TASK TO COMPLETE: Check every line of the entries for the string "same" and return the ones that contain it.
┌────────
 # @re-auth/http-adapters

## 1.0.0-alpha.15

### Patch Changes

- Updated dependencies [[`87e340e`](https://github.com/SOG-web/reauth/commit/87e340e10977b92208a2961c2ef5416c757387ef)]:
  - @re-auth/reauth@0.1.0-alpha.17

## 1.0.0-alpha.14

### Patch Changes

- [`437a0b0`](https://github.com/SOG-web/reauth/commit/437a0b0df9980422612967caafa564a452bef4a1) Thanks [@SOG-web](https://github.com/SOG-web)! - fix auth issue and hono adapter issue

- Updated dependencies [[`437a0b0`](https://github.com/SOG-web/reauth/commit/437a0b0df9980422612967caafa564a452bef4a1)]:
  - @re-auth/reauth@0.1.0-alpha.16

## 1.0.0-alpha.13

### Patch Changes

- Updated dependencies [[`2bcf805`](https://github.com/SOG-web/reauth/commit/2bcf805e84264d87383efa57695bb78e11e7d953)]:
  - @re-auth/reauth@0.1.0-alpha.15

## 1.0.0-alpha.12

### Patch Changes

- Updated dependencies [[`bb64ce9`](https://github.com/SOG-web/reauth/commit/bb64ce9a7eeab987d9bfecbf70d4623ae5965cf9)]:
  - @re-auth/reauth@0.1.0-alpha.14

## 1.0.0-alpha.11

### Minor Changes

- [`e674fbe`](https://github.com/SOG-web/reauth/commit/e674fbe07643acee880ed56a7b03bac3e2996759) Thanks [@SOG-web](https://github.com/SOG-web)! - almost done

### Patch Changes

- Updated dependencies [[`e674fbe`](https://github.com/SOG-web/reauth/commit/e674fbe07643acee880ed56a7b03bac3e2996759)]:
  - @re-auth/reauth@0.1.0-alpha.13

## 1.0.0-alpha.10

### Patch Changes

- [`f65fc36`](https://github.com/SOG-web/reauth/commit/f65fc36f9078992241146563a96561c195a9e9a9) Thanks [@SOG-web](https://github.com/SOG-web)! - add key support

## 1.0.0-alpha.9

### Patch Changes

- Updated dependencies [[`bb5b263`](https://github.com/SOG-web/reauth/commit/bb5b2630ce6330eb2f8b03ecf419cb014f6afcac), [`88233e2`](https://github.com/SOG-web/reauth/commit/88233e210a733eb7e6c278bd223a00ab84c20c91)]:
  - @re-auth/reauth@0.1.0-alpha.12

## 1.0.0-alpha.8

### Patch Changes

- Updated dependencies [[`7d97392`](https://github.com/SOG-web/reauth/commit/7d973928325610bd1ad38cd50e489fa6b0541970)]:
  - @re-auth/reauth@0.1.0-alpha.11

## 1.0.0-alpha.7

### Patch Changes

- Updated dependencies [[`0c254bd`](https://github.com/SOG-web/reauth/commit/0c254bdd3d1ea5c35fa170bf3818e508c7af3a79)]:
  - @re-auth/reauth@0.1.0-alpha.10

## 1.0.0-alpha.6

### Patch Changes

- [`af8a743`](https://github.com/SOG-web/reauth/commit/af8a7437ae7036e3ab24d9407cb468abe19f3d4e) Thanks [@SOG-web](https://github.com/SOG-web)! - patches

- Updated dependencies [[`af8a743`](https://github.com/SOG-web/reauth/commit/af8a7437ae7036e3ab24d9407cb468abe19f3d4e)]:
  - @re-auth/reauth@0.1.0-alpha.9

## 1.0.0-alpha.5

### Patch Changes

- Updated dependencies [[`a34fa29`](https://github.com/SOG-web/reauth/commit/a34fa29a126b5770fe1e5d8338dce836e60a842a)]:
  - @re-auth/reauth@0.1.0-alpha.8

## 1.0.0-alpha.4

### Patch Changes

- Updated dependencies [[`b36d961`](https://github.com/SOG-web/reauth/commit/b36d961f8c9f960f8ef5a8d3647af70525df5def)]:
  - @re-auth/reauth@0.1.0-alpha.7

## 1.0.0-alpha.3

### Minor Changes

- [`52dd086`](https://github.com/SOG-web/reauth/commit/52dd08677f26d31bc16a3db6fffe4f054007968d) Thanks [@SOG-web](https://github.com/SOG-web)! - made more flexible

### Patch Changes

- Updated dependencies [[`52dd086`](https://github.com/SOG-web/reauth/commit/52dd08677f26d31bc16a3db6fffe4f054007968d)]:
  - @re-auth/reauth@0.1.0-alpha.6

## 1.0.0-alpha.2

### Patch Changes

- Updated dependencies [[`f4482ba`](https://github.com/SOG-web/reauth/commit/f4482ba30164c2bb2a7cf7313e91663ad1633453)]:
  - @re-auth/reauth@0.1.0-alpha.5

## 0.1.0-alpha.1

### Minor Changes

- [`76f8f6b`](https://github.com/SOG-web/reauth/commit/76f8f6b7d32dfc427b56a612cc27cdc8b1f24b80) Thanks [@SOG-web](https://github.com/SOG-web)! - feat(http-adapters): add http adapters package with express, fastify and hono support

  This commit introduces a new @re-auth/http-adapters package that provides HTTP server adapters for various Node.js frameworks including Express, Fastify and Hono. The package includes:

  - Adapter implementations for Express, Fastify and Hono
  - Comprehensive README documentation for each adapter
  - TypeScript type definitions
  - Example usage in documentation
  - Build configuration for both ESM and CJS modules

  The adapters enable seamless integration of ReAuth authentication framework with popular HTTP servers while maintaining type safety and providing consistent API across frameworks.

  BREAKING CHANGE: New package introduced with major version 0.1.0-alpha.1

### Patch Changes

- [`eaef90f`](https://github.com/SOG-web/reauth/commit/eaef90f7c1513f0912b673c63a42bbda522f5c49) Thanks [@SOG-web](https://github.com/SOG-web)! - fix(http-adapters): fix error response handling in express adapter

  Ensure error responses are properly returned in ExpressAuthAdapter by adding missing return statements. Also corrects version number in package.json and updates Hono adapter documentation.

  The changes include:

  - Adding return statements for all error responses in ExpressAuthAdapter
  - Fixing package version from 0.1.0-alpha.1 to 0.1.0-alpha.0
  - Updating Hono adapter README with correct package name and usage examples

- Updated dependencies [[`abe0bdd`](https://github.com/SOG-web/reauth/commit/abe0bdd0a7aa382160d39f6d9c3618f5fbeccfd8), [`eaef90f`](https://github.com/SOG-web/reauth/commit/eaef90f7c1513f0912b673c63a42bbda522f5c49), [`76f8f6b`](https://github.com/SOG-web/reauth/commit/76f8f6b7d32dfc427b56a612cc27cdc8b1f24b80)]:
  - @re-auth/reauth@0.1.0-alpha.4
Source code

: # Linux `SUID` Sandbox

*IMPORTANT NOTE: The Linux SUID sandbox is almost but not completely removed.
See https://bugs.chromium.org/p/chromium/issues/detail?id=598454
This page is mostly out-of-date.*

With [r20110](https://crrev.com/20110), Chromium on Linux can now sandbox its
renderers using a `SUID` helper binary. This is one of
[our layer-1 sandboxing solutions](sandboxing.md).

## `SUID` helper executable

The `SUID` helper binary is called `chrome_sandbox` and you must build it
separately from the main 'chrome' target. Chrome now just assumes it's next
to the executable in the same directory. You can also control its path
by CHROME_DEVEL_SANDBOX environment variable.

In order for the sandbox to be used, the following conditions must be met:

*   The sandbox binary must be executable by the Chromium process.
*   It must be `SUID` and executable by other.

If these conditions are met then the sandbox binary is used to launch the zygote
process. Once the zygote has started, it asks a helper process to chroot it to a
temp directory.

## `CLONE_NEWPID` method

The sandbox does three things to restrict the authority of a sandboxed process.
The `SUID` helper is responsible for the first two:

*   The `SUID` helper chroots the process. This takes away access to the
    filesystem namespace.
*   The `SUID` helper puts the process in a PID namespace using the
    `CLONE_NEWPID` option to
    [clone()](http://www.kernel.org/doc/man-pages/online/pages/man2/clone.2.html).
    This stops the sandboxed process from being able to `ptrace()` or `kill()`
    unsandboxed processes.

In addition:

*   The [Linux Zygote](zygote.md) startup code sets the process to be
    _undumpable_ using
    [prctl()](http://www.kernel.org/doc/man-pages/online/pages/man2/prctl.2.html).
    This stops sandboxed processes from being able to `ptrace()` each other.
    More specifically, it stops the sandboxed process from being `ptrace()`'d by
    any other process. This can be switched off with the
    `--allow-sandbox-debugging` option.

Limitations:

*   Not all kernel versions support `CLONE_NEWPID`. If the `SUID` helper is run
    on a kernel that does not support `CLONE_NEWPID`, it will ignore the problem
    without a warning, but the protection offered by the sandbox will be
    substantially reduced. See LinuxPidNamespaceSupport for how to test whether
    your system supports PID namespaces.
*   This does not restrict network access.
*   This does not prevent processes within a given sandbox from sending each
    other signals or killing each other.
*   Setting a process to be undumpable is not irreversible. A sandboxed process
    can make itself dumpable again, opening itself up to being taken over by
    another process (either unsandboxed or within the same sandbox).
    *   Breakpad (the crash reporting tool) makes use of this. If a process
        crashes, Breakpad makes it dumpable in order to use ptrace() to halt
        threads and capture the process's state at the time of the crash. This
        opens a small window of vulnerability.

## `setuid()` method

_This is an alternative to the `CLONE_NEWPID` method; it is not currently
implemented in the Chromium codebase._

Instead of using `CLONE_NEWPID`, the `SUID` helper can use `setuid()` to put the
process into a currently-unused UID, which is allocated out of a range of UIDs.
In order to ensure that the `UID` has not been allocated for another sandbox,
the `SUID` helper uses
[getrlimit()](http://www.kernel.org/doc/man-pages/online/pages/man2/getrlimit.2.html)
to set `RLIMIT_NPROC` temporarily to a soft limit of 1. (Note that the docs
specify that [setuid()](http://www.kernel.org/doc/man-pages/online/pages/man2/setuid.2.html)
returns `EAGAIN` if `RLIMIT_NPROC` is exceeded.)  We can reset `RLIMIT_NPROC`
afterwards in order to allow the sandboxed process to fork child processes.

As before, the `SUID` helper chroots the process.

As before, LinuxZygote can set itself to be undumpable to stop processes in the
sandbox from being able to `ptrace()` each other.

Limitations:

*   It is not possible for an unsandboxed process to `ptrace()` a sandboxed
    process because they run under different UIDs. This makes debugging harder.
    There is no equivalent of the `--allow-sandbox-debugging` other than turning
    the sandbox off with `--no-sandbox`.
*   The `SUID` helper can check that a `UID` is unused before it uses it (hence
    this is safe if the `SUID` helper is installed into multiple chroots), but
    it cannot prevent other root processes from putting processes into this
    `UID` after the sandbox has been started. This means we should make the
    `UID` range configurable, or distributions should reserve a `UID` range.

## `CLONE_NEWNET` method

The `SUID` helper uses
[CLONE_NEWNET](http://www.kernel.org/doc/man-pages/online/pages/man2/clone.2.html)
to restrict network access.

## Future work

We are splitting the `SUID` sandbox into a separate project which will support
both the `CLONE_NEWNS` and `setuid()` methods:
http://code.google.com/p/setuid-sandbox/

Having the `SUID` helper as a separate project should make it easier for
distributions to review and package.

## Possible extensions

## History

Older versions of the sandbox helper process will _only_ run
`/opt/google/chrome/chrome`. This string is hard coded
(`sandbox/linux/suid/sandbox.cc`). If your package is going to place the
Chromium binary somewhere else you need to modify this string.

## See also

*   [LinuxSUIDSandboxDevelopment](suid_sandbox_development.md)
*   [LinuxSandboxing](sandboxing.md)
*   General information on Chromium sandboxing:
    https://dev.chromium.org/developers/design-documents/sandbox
└────────
SOLUTION:
to the executable in the same directory. You can also control its path
    another process (either unsandboxed or within the same sandbox).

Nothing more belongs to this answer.